Track down a copy of Eu e Eles, on the Brazilian Radio Mec label, and hear how he switches instruments and modi operandi from track to track. He starts off with a classical-piano motif against the dislocated beat of tambourine and follows it with a village-dance ditty with melodica and flutes. He whistles over a martial drum rhythm and gargles over an organ while plinking a triangle. He plays accordion abstractions worthy of Guy Klucevsek and dedicates a wistful jazz piece to Miles Davis but introduces it with a harmonized horn intro reminiscent of Moondog. And he closes with a chorus of what sounds like squeak toys, a tape loop of hoarse dog barks, gurgling water pipes, fl&uumlaut;gelhorn and tuba.

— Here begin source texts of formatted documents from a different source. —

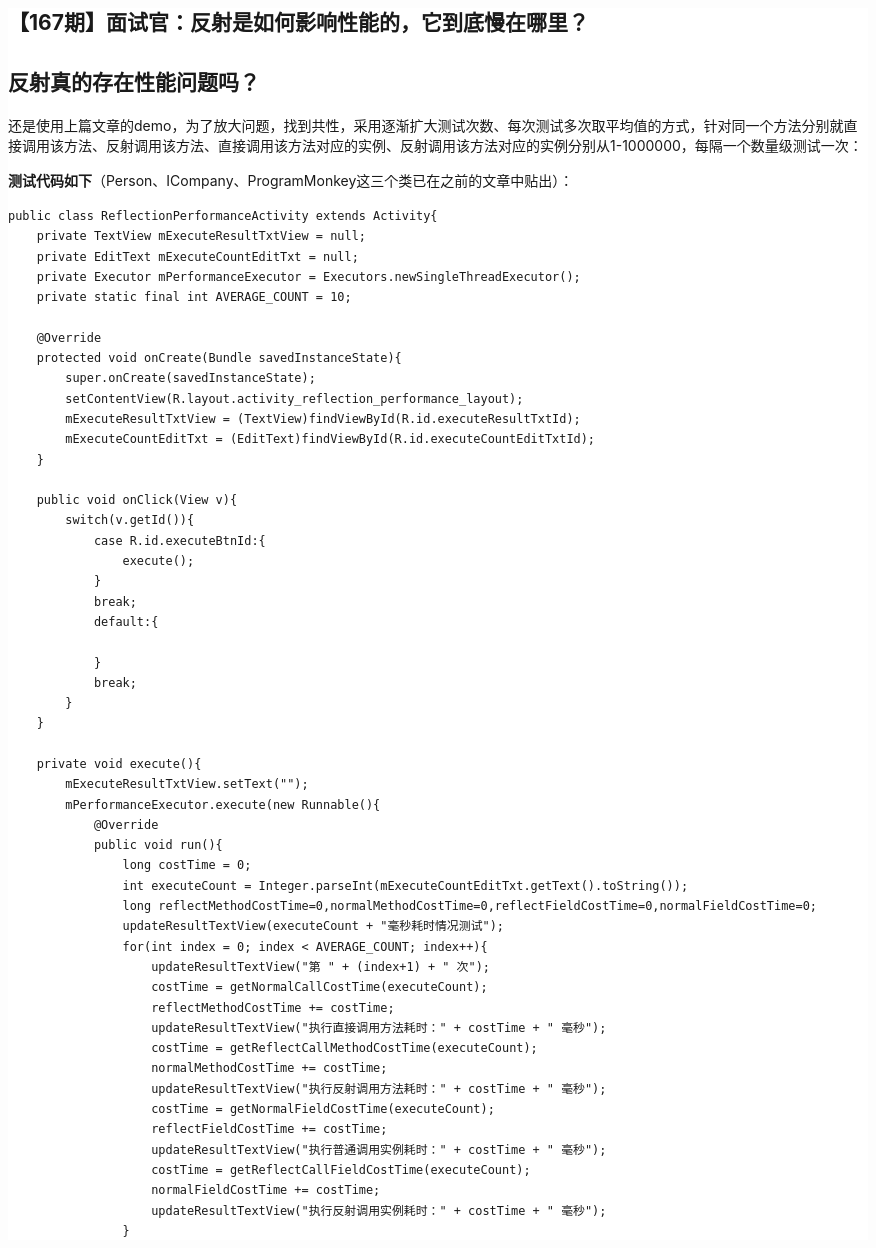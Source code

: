 ## 【167期】面试官：反射是如何影响性能的，它到底慢在哪里？



## 反射真的存在性能问题吗？

还是使用上篇文章的demo，为了放大问题，找到共性，采用逐渐扩大测试次数、每次测试多次取平均值的方式，针对同一个方法分别就直接调用该方法、反射调用该方法、直接调用该方法对应的实例、反射调用该方法对应的实例分别从1-1000000，每隔一个数量级测试一次：

**测试代码如下**（Person、ICompany、ProgramMonkey这三个类已在之前的文章中贴出）：

```
public class ReflectionPerformanceActivity extends Activity{
    private TextView mExecuteResultTxtView = null;
    private EditText mExecuteCountEditTxt = null;
    private Executor mPerformanceExecutor = Executors.newSingleThreadExecutor();
    private static final int AVERAGE_COUNT = 10;

    @Override
    protected void onCreate(Bundle savedInstanceState){
        super.onCreate(savedInstanceState);
        setContentView(R.layout.activity_reflection_performance_layout);
        mExecuteResultTxtView = (TextView)findViewById(R.id.executeResultTxtId);
        mExecuteCountEditTxt = (EditText)findViewById(R.id.executeCountEditTxtId);
    }

    public void onClick(View v){
        switch(v.getId()){
            case R.id.executeBtnId:{
                execute();
            }
            break;
            default:{

            }
            break;
        }
    }

    private void execute(){
        mExecuteResultTxtView.setText("");
        mPerformanceExecutor.execute(new Runnable(){
            @Override
            public void run(){
                long costTime = 0;
                int executeCount = Integer.parseInt(mExecuteCountEditTxt.getText().toString());
                long reflectMethodCostTime=0,normalMethodCostTime=0,reflectFieldCostTime=0,normalFieldCostTime=0;
                updateResultTextView(executeCount + "毫秒耗时情况测试");
                for(int index = 0; index < AVERAGE_COUNT; index++){
                    updateResultTextView("第 " + (index+1) + " 次");
                    costTime = getNormalCallCostTime(executeCount);
                    reflectMethodCostTime += costTime;
                    updateResultTextView("执行直接调用方法耗时：" + costTime + " 毫秒");
                    costTime = getReflectCallMethodCostTime(executeCount);
                    normalMethodCostTime += costTime;
                    updateResultTextView("执行反射调用方法耗时：" + costTime + " 毫秒");
                    costTime = getNormalFieldCostTime(executeCount);
                    reflectFieldCostTime += costTime;
                    updateResultTextView("执行普通调用实例耗时：" + costTime + " 毫秒");
                    costTime = getReflectCallFieldCostTime(executeCount);
                    normalFieldCostTime += costTime;
                    updateResultTextView("执行反射调用实例耗时：" + costTime + " 毫秒");
                }
```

Even stranger, Pascoal isn't going for the cheap laughs with all that novelty. There's genuine genius behind the giggles -- the constantly churning mind of a composer who not only hears the musical potential in every sound but also knows how to organize it into compelling new forms.

Pascoal is an alchemist of the highest degree. He never sticks to same formula, and that makes this multifaceted Merlin eminently unmarketable. But his relentless tinkering brings forth music that is as delightful and consciousness-expanding as it is rare.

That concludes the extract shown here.